Sure, Trump doesn’t control the media. But throwing temper tantrums against The New York Times, Vanity Fair, CNN, and Saturday Night Live (to name a couple of examples) is a slippery slope. I don’t recall George W. Bush complaining every time a liberal media outlet criticized him. Also, Obama doesn’t have a meltdown whenever Sean Hannity or Rush Limbaugh spew toxic divisive rhetoric. As a result, Donald Trump has every right to be upset about negative publicity. But he shouldn’t be making it the issue of the day in an attempt to distract people. Doing so will probably get his supporters to hate the liberal leaning part of the media even more and think they are the one’s spreading misinformation. The opposite is true, though. Donald Trump is the one who said Global Warming is a hoax invented by the Chinese, which is reckless.
Disdain for intellectuals and the arts is another smaller indirect connection to Donald Trump and fascism.
Trump sets a dangerous precedent when he says he knows more about ISIS than American generals or when he doesn’t get his security briefings as much as he should. Sure. The two examples don’t directly relate to college professors or artists. But they do relate to the idea of information (which a college professor would have) and Donald Trump wanting people to trust he’s wise.

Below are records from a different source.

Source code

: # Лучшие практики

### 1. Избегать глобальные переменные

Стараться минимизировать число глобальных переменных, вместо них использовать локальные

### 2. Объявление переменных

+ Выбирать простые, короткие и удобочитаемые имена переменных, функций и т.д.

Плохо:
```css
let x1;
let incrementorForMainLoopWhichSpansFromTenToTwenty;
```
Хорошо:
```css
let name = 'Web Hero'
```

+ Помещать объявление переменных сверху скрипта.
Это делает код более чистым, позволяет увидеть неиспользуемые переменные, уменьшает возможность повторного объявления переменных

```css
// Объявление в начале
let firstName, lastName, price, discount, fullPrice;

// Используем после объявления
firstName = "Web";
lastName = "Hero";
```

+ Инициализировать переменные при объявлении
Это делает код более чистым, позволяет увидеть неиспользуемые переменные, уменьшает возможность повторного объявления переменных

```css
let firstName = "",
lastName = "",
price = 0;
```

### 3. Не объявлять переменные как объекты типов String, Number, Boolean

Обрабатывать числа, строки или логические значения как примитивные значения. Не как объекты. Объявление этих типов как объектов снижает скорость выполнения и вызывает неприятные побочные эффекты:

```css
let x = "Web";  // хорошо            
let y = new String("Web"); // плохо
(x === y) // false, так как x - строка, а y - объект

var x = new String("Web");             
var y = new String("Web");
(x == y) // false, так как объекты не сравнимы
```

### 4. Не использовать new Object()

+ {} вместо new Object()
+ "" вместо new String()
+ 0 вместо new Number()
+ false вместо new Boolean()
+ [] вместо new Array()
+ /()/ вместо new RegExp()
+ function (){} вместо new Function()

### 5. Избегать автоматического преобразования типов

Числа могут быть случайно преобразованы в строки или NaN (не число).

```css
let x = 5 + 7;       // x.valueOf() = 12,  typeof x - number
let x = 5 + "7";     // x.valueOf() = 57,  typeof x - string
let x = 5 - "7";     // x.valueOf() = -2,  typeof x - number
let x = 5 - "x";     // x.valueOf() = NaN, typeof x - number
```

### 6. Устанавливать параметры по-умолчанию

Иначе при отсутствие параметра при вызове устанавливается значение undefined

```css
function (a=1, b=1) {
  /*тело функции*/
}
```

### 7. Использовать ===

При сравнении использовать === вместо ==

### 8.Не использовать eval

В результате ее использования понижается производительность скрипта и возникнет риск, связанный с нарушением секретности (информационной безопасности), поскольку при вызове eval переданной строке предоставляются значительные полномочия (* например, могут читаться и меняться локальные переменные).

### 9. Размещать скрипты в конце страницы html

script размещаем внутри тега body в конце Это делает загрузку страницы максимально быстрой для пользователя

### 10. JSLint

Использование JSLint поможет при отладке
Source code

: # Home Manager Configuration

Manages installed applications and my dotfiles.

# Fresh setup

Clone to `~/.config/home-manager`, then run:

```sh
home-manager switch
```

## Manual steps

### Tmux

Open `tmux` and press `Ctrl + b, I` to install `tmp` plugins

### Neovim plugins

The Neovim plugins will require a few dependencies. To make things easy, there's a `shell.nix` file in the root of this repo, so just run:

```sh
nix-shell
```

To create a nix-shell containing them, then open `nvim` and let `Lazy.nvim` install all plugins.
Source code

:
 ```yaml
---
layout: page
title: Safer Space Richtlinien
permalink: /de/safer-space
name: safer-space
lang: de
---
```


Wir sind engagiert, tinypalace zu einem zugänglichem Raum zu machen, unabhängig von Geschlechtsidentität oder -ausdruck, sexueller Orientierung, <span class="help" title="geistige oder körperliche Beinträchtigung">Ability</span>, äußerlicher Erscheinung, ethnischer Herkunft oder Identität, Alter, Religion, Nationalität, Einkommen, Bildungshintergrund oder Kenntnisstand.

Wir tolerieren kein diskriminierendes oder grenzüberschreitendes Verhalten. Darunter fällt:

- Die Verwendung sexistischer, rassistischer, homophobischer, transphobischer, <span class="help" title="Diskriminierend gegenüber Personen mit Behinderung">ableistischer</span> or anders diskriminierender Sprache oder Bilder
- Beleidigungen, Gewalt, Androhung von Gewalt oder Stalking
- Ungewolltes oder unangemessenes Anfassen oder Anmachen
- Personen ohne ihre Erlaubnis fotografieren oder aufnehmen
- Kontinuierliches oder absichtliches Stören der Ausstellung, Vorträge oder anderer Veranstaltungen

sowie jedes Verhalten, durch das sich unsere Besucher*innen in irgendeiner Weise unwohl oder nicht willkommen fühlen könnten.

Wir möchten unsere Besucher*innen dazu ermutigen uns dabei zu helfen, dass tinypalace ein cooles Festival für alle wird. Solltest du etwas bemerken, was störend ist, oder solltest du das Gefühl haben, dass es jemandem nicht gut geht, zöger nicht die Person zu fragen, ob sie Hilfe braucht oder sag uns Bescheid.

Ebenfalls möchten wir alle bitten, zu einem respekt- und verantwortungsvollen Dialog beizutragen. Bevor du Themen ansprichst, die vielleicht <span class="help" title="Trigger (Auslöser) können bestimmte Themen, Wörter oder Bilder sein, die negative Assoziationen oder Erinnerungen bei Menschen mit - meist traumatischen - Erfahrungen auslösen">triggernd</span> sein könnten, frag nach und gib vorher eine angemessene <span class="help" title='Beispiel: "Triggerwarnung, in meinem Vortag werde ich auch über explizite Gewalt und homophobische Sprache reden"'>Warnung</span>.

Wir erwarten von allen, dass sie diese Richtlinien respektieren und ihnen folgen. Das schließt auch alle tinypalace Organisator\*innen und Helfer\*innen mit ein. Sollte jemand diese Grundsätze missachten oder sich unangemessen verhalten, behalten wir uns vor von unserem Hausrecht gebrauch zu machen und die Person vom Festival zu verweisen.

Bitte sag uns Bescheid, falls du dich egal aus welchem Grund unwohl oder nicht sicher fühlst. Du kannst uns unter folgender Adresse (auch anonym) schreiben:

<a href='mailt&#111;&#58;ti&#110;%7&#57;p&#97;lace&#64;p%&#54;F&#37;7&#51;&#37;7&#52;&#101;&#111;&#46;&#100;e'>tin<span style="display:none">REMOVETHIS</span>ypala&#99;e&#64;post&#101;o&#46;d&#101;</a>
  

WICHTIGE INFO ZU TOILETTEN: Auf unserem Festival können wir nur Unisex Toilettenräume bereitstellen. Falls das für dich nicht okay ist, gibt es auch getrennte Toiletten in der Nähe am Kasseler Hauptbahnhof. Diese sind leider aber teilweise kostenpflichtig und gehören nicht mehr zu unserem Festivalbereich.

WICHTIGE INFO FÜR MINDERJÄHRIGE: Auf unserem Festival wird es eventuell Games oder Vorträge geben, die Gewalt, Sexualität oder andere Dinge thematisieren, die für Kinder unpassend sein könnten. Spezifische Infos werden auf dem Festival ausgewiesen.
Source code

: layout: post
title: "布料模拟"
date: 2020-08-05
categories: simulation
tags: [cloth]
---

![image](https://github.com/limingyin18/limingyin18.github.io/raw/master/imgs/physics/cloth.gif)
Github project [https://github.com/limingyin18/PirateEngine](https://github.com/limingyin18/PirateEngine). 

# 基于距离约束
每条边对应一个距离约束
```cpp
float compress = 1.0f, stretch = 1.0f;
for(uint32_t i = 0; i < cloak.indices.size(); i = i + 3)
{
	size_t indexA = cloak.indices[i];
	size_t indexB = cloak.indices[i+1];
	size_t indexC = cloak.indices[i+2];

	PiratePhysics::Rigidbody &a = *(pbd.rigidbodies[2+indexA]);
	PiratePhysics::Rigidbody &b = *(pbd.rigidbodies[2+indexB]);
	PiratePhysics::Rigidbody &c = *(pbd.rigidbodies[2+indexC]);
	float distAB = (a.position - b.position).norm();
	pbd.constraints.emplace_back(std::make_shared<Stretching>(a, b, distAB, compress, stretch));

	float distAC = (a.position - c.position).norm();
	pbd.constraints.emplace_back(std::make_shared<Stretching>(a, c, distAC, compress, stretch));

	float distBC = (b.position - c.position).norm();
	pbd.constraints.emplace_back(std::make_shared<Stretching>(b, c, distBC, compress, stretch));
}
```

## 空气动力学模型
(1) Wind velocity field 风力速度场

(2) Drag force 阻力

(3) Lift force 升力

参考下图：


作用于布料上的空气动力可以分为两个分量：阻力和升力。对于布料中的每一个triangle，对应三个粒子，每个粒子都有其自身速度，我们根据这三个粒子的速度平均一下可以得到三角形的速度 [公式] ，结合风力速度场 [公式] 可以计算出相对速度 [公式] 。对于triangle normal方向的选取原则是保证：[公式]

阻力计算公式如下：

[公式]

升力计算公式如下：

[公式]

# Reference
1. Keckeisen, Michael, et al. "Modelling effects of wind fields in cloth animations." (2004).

A more direct connection to intellectuals exists because people in blue states that have advanced degrees such as a Master’s or PhD’s might come off as elitist to someone living in a red state. Well, time for some real talk. Knowledge isn’t a bad thing as long as you use it appropriately and don’t condescend people. The sad fact is, people in red states are the ones that believe Trump is the answer to all of their problems just because his campaign uses neat little slogans like “lock her up,” or “Make America Great Again.”
So, yes. Fascism has arrived in America. Someone can still echo fascist undertones even if a part of the Republican Party. Americans need to be vigilant because we are no longer fighting battles about spending or more wars. There’s no positive spin on hate and bigotry or room for compromise. Now is the time to draw a line in the sand. America’s future is at stake, and it isn’t a laughing matter.